*** Opening of Information provided ***

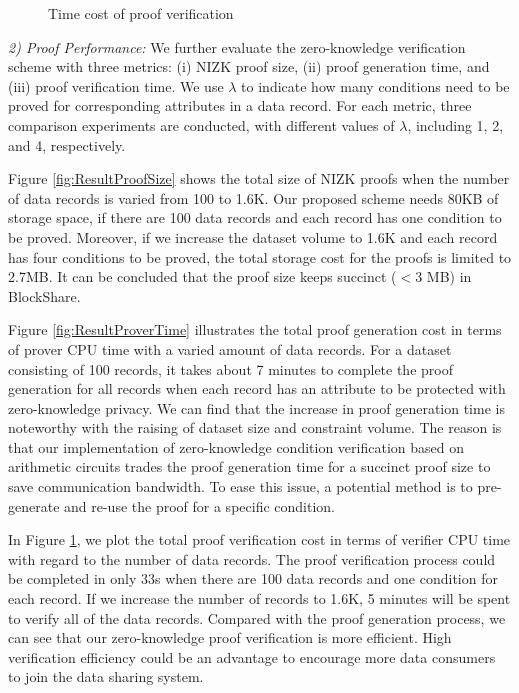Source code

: \documentclass[11pt,divpdfm]{article}
\begin{document}
\begin{figure}[t]
\begin{minipage}[b]{0.4\textwidth}
		\caption{Time cost of proof verification}
		\label{fig:ResultVerifierTime}
	\end{minipage}
\end{figure}


\emph{2) Proof Performance:}
We further evaluate the zero-knowledge verification scheme with three metrics: (i) NIZK proof size, (ii) proof generation time, and (iii) proof verification time.
We use $\lambda$ to indicate how many conditions need to be proved for corresponding attributes in a data record.
For each metric, three comparison experiments are conducted, with different values of $\lambda$, including 1, 2, and 4, respectively.

Figure \ref{fig:ResultProofSize} shows the total size of NIZK proofs when the number of data records is varied from 100 to 1.6K.
Our proposed scheme needs 80KB of storage space, if there are 100 data records and each record has one condition to be proved.
Moreover, if we increase the dataset volume to 1.6K and each record has four conditions to be proved, the total storage cost for the proofs is limited to 2.7MB.
It can be concluded that the proof size keeps succinct ($< 3$ MB) in BlockShare.

Figure \ref{fig:ResultProverTime} illustrates the total proof generation cost in terms of prover CPU time with a varied amount of data records.
For a dataset consisting of 100 records, it takes about 7 minutes to complete the proof generation for all records when each record has an attribute to be protected with zero-knowledge privacy.
We can find that the increase in proof generation time is noteworthy with the raising of dataset size and constraint volume.
The reason is that our implementation of zero-knowledge condition verification based on arithmetic circuits trades the proof generation time for a succinct proof size to save communication bandwidth.
To ease this issue, a potential method is to pre-generate and re-use the proof for a specific condition.

In Figure \ref{fig:ResultVerifierTime}, we plot the total proof verification cost in terms of verifier CPU time with regard to the number of data records.
The proof verification process could be completed in only 33s when there are 100 data records and one condition for each record.
If we increase the number of records to 1.6K, 5 minutes will be spent to verify all of the data records.
Compared with the proof generation process, we can see that our zero-knowledge proof verification is more efficient.
High verification efficiency could be an advantage to encourage more data consumers to join the data sharing system.
\end{document}
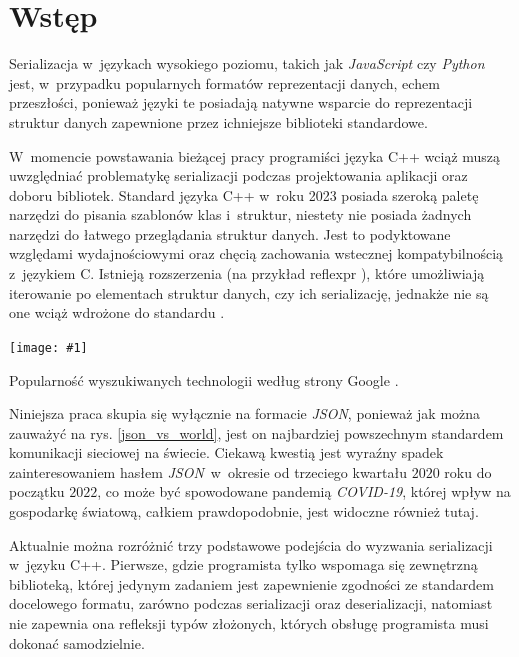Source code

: \documentclass[12pt]{article}
\newcommand{\n}{\newline}
\newcommand{\putfig}[3]{
\begin{captioned}[H]
	\centering
	\texttt{[image: \#1]}
	\caption{#2}
	\label{#3}
	\medskip
\end{captioned}
}
\newcommand{\nonpl}[1]{{\it #1}}
\newcommand{\JSON}{\nonpl{JSON}}
\begin{document}
	{
		\tableofcontents
		\thispagestyle{fancy}
		\newpage
	}

	{
		\section{Wstęp}

		Serializacja w~językach wysokiego poziomu, takich jak \nonpl{JavaScript} czy \nonpl{Python} jest, w~przypadku popularnych formatów
		reprezentacji danych, echem przeszłości, ponieważ języki te posiadają natywne wsparcie do reprezentacji struktur danych
		zapewnione przez ichniejsze biblioteki standardowe.\n

		W~momencie powstawania bieżącej pracy programiści języka C++ wciąż muszą uwzględniać problematykę
		serializacji podczas projektowania aplikacji oraz doboru bibliotek. Standard języka C++ w~roku 2023 posiada szeroką
		paletę narzędzi do pisania szablonów klas i~struktur, niestety nie posiada żadnych narzędzi do łatwego przeglądania
		struktur danych. Jest to podyktowane względami wydajnościowymi oraz chęcią zachowania wstecznej
		kompatybilnością z~językiem C. Istnieją rozszerzenia (na przykład reflexpr \cite*{cpp_extension_reflexpr_iso}), które
		umożliwiają iterowanie po elementach struktur danych, czy ich serializację, jednakże nie są one wciąż wdrożone do
		standardu \cite*{cpp_extension_reflexpr_short}.\n

		\putfig{./charts/output_with_charts_as_images/json_vs_other_formats.png}{ Popularność wyszukiwanych technologii według strony Google \cite*{google_trends_json_api_vs_rest_of_the_world}.}{json_vs_world}

		Niniejsza praca skupia się wyłącznie na formacie \JSON\cite*{json_iso}, ponieważ jak można zauważyć na rys. \ref{json_vs_world}, jest on
		najbardziej powszechnym standardem komunikacji sieciowej na świecie. Ciekawą kwestią jest wyraźny spadek zainteresowaniem hasłem \JSON~w~okresie od
		trzeciego kwartału $2020$ roku do początku $2022$, co może być spowodowane pandemią \nonpl{COVID-19}, której wpływ na gospodarkę światową,
		całkiem prawdopodobnie, jest widoczne również tutaj.\n

		Aktualnie można rozróżnić trzy podstawowe podejścia do wyzwania serializacji w~języku C++. Pierwsze, gdzie programista tylko wspomaga się
		zewnętrzną biblioteką, której jedynym zadaniem jest zapewnienie zgodności ze standardem docelowego formatu, zarówno podczas serializacji
		oraz deserializacji, natomiast nie zapewnia ona refleksji typów złożonych, których obsługę programista musi dokonać samodzielnie.\n

}
\end{document}
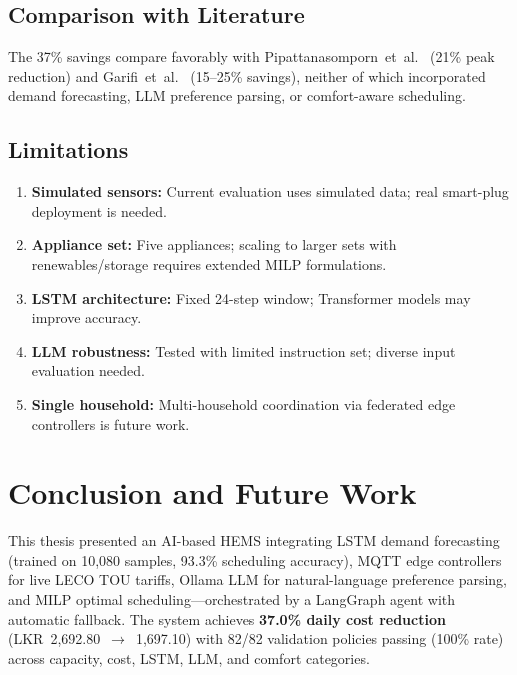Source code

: \documentclass[10pt,a4paper,twocolumn]{article}
\begin{document}
\subsection{Comparison with Literature}
The 37\% savings compare favorably with Pipattanasomporn~et~al.~\cite{pipattanasomporn2012} (21\% peak reduction) and Garifi~et~al.~\cite{garifi2018} (15--25\% savings), neither of which incorporated demand forecasting, LLM preference parsing, or comfort-aware scheduling.

\subsection{Limitations}
\begin{enumerate}
    \item \textbf{Simulated sensors:} Current evaluation uses simulated data; real smart-plug deployment is needed.
    \item \textbf{Appliance set:} Five appliances; scaling to larger sets with renewables/storage requires extended MILP formulations.
    \item \textbf{LSTM architecture:} Fixed 24-step window; Transformer models may improve accuracy.
    \item \textbf{LLM robustness:} Tested with limited instruction set; diverse input evaluation needed.
    \item \textbf{Single household:} Multi-household coordination via federated edge controllers is future work.
\end{enumerate}

\section{Conclusion and Future Work}

This thesis presented an AI-based HEMS integrating LSTM demand forecasting (trained on 10,080 samples, 93.3\% scheduling accuracy), MQTT edge controllers for live LECO TOU tariffs, Ollama LLM for natural-language preference parsing, and MILP optimal scheduling---orchestrated by a LangGraph agent with automatic fallback. The system achieves \textbf{37.0\% daily cost reduction} (LKR~2,692.80~$\rightarrow$~1,697.10) with 82/82 validation policies passing (100\% rate) across capacity, cost, LSTM, LLM, and comfort categories.
\end{document}
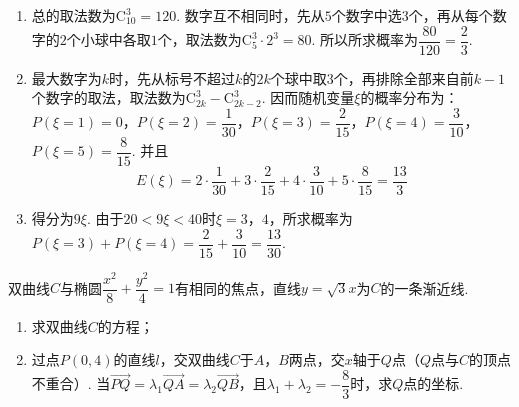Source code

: \begin{solution}
\begin{enumerate}
\item 总的取法数为\(\mathrm C_{10}^{3}=120\). 数字互不相同时，先从\(5\)个数字中选\(3\)个，再从每个数字的\(2\)个小球中各取\(1\)个，取法数为\(\mathrm C_{5}^{3}\cdot2^3=80\).
所以所求概率为\(\dfrac{80}{120}=\dfrac23\).

\item 最大数字为\(k\)时，先从标号不超过\(k\)的\(2k\)个球中取\(3\)个，再排除全部来自前\(k-1\)个数字的取法，取法数为\(\mathrm C_{2k}^{3}-\mathrm C_{2k-2}^{3}\). 因而随机变量\(\xi\)的概率分布为：\(P(\xi=1)=0\)，\(P(\xi=2)=\dfrac1{30}\)，\(P(\xi=3)=\dfrac2{15}\)，\(P(\xi=4)=\dfrac3{10}\)，\(P(\xi=5)=\dfrac8{15}\).
并且
\[
E(\xi)
=2\cdot\frac1{30}+3\cdot\frac2{15}
 +4\cdot\frac3{10}+5\cdot\frac8{15}
=\frac{13}{3}
\]

\item 得分为\(9\xi\). 由于\(20<9\xi<40\)时\(\xi=3\)，\(4\)，所求概率为\(P(\xi=3)+P(\xi=4)=\dfrac2{15}+\dfrac3{10}=\dfrac{13}{30}\).
\end{enumerate}
\end{solution}

\begin{problem}
双曲线\(C\)与椭圆\(\dfrac{x^2}{8}+\dfrac{y^2}{4}=1\)有相同的焦点，直线\(y=\sqrt3x\)为\(C\)的一条渐近线.

\begin{enumerate}
\item 求双曲线\(C\)的方程；
\item 过点\(P(0,4)\)的直线\(l\)，交双曲线\(C\)于\(A\)，\(B\)两点，交\(x\)轴于\(Q\)点（\(Q\)点与\(C\)的顶点不重合）. 当\(\overrightarrow{PQ}=\lambda_1\overrightarrow{QA}=\lambda_2\overrightarrow{QB}\)，且\(\lambda_1+\lambda_2=-\dfrac83\)时，求\(Q\)点的坐标.
\end{enumerate}
\end{problem}

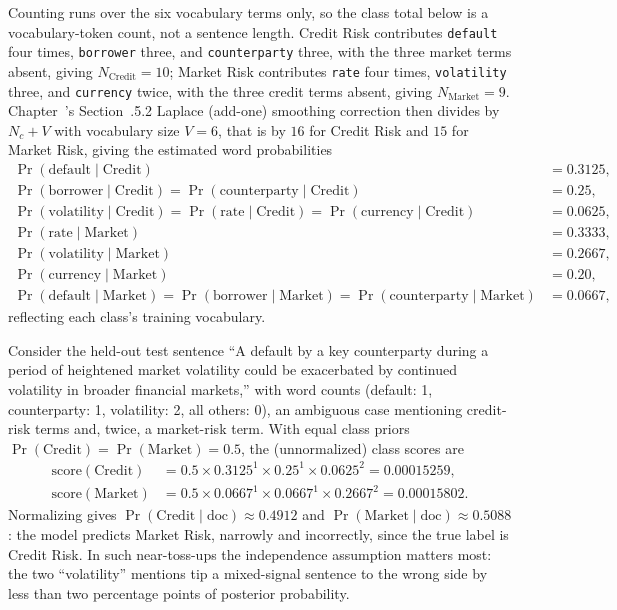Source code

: \documentclass[../ai_in_finance]{subfiles}
\begin{document}
Counting runs over the six vocabulary terms only, so the class total below is a vocabulary-token count, not a sentence length. Credit Risk contributes \texttt{default} four times, \texttt{borrower} three, and \texttt{counterparty} three, with the three market terms absent, giving $N_{\text{Credit}} = 10$; Market Risk contributes \texttt{rate} four times, \texttt{volatility} three, and \texttt{currency} twice, with the three credit terms absent, giving $N_{\text{Market}} = 9$. Chapter~'s Section~.5.2 Laplace (add-one) smoothing correction then divides by $N_c + V$ with vocabulary size $V = 6$, that is by $16$ for Credit Risk and $15$ for Market Risk, giving the estimated word probabilities
\begin{align*}
\Pr(\text{default}\mid\text{Credit}) &= 0.3125, \\
\Pr(\text{borrower}\mid\text{Credit}) = \Pr(\text{counterparty}\mid\text{Credit}) &= 0.25, \\
\Pr(\text{volatility}\mid\text{Credit}) = \Pr(\text{rate}\mid\text{Credit}) = \Pr(\text{currency}\mid\text{Credit}) &= 0.0625, \\[4pt]
\Pr(\text{rate}\mid\text{Market}) &= 0.3333, \\
\Pr(\text{volatility}\mid\text{Market}) &= 0.2667, \\
\Pr(\text{currency}\mid\text{Market}) &= 0.20, \\
\Pr(\text{default}\mid\text{Market}) = \Pr(\text{borrower}\mid\text{Market}) = \Pr(\text{counterparty}\mid\text{Market}) &= 0.0667,
\end{align*}
reflecting each class's training vocabulary.


Consider the held-out test sentence ``A default by a key counterparty during a period of heightened market volatility could be exacerbated by continued volatility in broader financial markets,'' with word counts (default: 1, counterparty: 1, volatility: 2, all others: 0), an ambiguous case mentioning credit-risk terms and, twice, a market-risk term. With equal class priors $\Pr(\text{Credit}) = \Pr(\text{Market}) = 0.5$, the (unnormalized) class scores are
\begin{align*}
\text{score}(\text{Credit}) &= 0.5 \times 0.3125^1 \times 0.25^1 \times 0.0625^2 = 0.00015259, \\
\text{score}(\text{Market}) &= 0.5 \times 0.0667^1 \times 0.0667^1 \times 0.2667^2 = 0.00015802.
\end{align*}
Normalizing gives $\Pr(\text{Credit}\mid\text{doc}) \approx 0.4912$ and $\Pr(\text{Market}\mid\text{doc}) \approx 0.5088$: the model predicts Market Risk, narrowly and incorrectly, since the true label is Credit Risk. In such near-toss-ups the independence assumption matters most: the two ``volatility'' mentions tip a mixed-signal sentence to the wrong side by less than two percentage points of posterior probability.
\end{document}
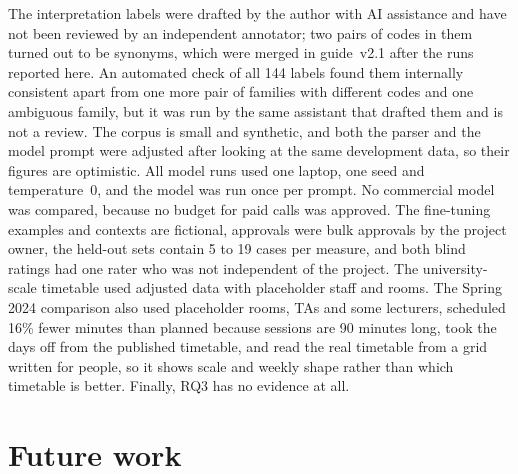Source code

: The interpretation labels were drafted by the author with AI assistance and have not been reviewed by an independent annotator; two pairs of codes in them turned out to be synonyms, which were merged in guide~v2.1 after the runs reported here. An automated check of all 144 labels found them internally consistent apart from one more pair of families with different codes and one ambiguous family, but it was run by the same assistant that drafted them and is not a review. The corpus is small and synthetic, and both the parser and the model prompt were adjusted after looking at the same development data, so their figures are optimistic. All model runs used one laptop, one seed and temperature~0, and the model was run once per prompt. No commercial model was compared, because no budget for paid calls was approved. The fine-tuning examples and contexts are fictional, approvals were bulk approvals by the project owner, the held-out sets contain 5 to 19 cases per measure, and both blind ratings had one rater who was not independent of the project. The university-scale timetable used adjusted data with placeholder staff and rooms. The Spring 2024 comparison also used placeholder rooms, TAs and some lecturers, scheduled 16\% fewer minutes than planned because sessions are 90 minutes long, took the days off from the published timetable, and read the real timetable from a grid written for people, so it shows scale and weekly shape rather than which timetable is better. Finally, RQ3 has no evidence at all.

\section{Future work}

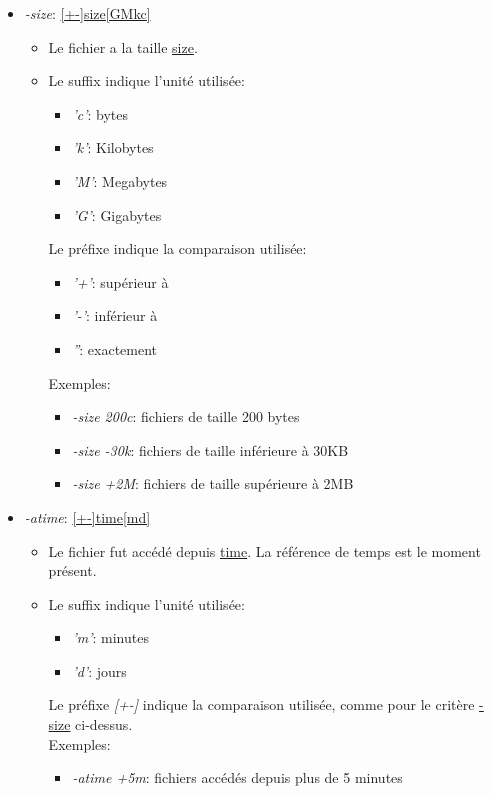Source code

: \documentclass[11pt, a4paper]{article}
\begin{document}
\begin{itemize}
\begin{itemize}
	\end{itemize}
	\item \textit{-size}: \underline{[+-]size[GMkc]}
	\begin{itemize}
		\item 		Le fichier a la taille \underline{size}.
		\item 		Le suffix indique l'unité utilisée:
		\begin{itemize}
			\item \textit{'c'}: bytes
			\item \textit{'k'}: Kilobytes
			\item \textit{'M'}: Megabytes
			\item \textit{'G'}: Gigabytes
		\end{itemize}
		Le préfixe indique la comparaison utilisée:
		\begin{itemize}
			\item \textit{'+'}: supérieur à
			\item \textit{'-'}: inférieur à
			\item \textit{''}: exactement
		\end{itemize}
		Exemples:
		\begin{itemize}
			\item \textit{-size 200c}: fichiers de taille 200 bytes
			\item \textit{-size -30k}: fichiers de taille inférieure à 30KB
			\item \textit{-size +2M}: fichiers de taille supérieure à 2MB
		\end{itemize}
	\end{itemize}
	\item \textit{-atime}: \underline{[+-]time[md]}
	\begin{itemize}
		\item	Le fichier fut accédé depuis \underline{time}. La référence de temps est le moment présent.
		\item	Le suffix indique l'unité utilisée:
		\begin{itemize}
			\item \textit{'m'}: minutes
			\item \textit{'d'}: jours
		\end{itemize}
		Le préfixe \textit{[+-]} indique la comparaison utilisée, comme pour le critère \underline{-size} ci-dessus.\\
		Exemples:
		\begin{itemize}
			\item \textit{-atime +5m}: fichiers accédés depuis plus de 5 minutes

\end{itemize}
\end{itemize}
\end{itemize}
\end{document}
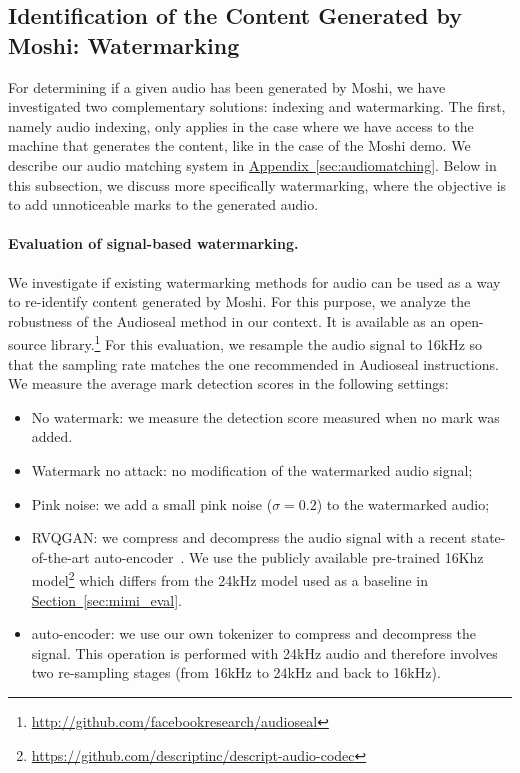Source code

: \subsection{Identification of the Content Generated by Moshi: Watermarking}
\label{sec:watermarking}

For determining if a given audio has been generated by Moshi, we have investigated two complementary solutions: indexing and watermarking. The first, namely audio indexing, only applies in the case where we have access to the machine that generates the content, like in the case of the Moshi demo. We describe our audio matching system in \hyperref[sec:audiomatching]{Appendix~\ref{sec:audiomatching}}. 
Below in this subsection, we discuss more specifically watermarking, where the objective is to add unnoticeable marks to the generated audio. 

\paragraph{Evaluation of signal-based watermarking.}

We investigate if existing watermarking methods for audio can be used as a way to re-identify content generated by Moshi. For this purpose, we analyze the robustness of the Audioseal method \citep{san2024proactive} in our context. It is available as an open-source library.\footnote{\url{http://github.com/facebookresearch/audioseal}} 
For this evaluation, we resample the audio signal to 16kHz so that the sampling rate matches the one recommended in Audioseal instructions. We measure the average mark detection scores in the following settings:
\begin{itemize}
    \item No watermark: we measure the detection score measured when no mark was added. \\[-1.7em]
    \item Watermark no attack: no modification of the watermarked audio signal; \\[-1.7em]
    \item Pink noise: we add a small pink noise ($\sigma=0.2$) to the watermarked audio; \\[-1.7em]
    \item RVQGAN: we compress and decompress the audio signal with a recent state-of-the-art auto-encoder~\citep{dac}. We use the publicly available pre-trained 16Khz model\footnote{\url{https://github.com/descriptinc/descript-audio-codec}} which differs from the 24kHz model used as a baseline in \hyperref[sec:mimi_eval]{Section~\ref{sec:mimi_eval}}.\\[-1.7em]
    \item \mimi{} auto-encoder: we use our own tokenizer to compress and decompress the signal. This operation is performed with 24kHz audio and therefore involves two re-sampling stages (from 16kHz to 24kHz and back to 16kHz). 
\end{itemize}

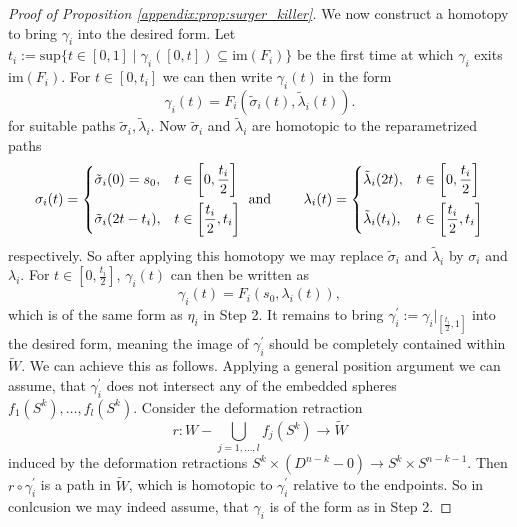 \begin{proof}[Proof of Proposition \ref{appendix:prop:surger_killer}]
    We now construct a homotopy to bring $\gamma_i$ into the desired form. Let $t_i := \mathrm{sup}\{t \in [0,1] \mid \gamma_i([0,t]) \subseteq \mathrm{im}(F_i)\}$ be the first time at which $\gamma_i$ exits $\mathrm{im}(F_i)$. For $t \in [0,t_i]$ we can then write $\gamma_i(t)$ in the form 
    \[
    \gamma_i(t) = F_i(\tilde{\sigma}_i(t), \tilde{\lambda}_i(t)).
    \]
    for suitable paths $\tilde{\sigma}_i, \tilde{\lambda}_i$. Now $\tilde{\sigma}_i$ and $\tilde{\lambda}_i$ are homotopic to the reparametrized paths 
    \[
    \begin{aligned}
    \sigma_i(t) = \begin{dcases}
    \tilde{\sigma}_i(0) = s_0, & t \in \left[0,\frac{t_i}{2}\right] \\
    \tilde{\sigma}_i(2t-t_i), & t \in \left[\frac{t_i}{2},t_i\right]
    \end{dcases} \text{ and }
    \qquad
    \lambda_i(t) = \begin{dcases}
    \tilde{\lambda}_i(2t), & t \in \left[0,\frac{t_i}{2}\right] \\
    \tilde{\lambda}_i(t_i), & t \in \left[\frac{t_i}{2},t_i\right]
    \end{dcases}
    \end{aligned}
    \]
    respectively. So after applying this homotopy we may replace $\tilde{\sigma}_i$ and $\tilde{\lambda}_i$ by $\sigma_i$ and $\lambda_i$. For $t \in  \left[0,\frac{t_i}{2}\right]$, $\gamma_i(t)$ can then be written as 
    \[
    \gamma_i(t) = F_i(s_0,\lambda_i(t)),
    \]
    which is of the same form as $\eta_i$ in Step 2. It remains to bring $\gamma^\prime_i := \gamma_i|_{\left[\frac{t_i}{2},1\right]}$ into the desired form, meaning the image of $\gamma_i^\prime$ should be completely contained within $\tilde{W}$. We can achieve this as follows. Applying a general position argument we can assume, that $\gamma_i^\prime$ does not intersect any of the embedded spheres $f_1(S^k), \ldots, f_l(S^k)$. Consider the deformation retraction
    \[
    r \colon W - \bigcup_{j=1,\ldots,l} f_j(S^k) \to \tilde{W}
    \]
    induced by the deformation retractions $S^k \times (D^{n-k} - 0) \to S^k \times S^{n-k-1}$. Then $r \circ \gamma_i^\prime$ is a path in $\tilde{W}$, which is homotopic to $\gamma_i^\prime$ relative to the endpoints. So in conlcusion we may indeed assume, that $\gamma_i$ is of the form as in Step 2.

    \vspace{.5em}


\end{proof}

*** Close of Information provided ***

Problem statement -
Among the records above, extract exactly the lines from the line with "Our proposed scheme" to the line with "It can be concluded", both lines included, and leave out the rest.

Final answer -
Our proposed scheme needs 80KB of storage space, if there are 100 data records and each record has one condition to be proved.
Moreover, if we increase the dataset volume to 1.6K and each record has four conditions to be proved, the total storage cost for the proofs is limited to 2.7MB.
It can be concluded that the proof size keeps succinct ($< 3$ MB) in BlockShare.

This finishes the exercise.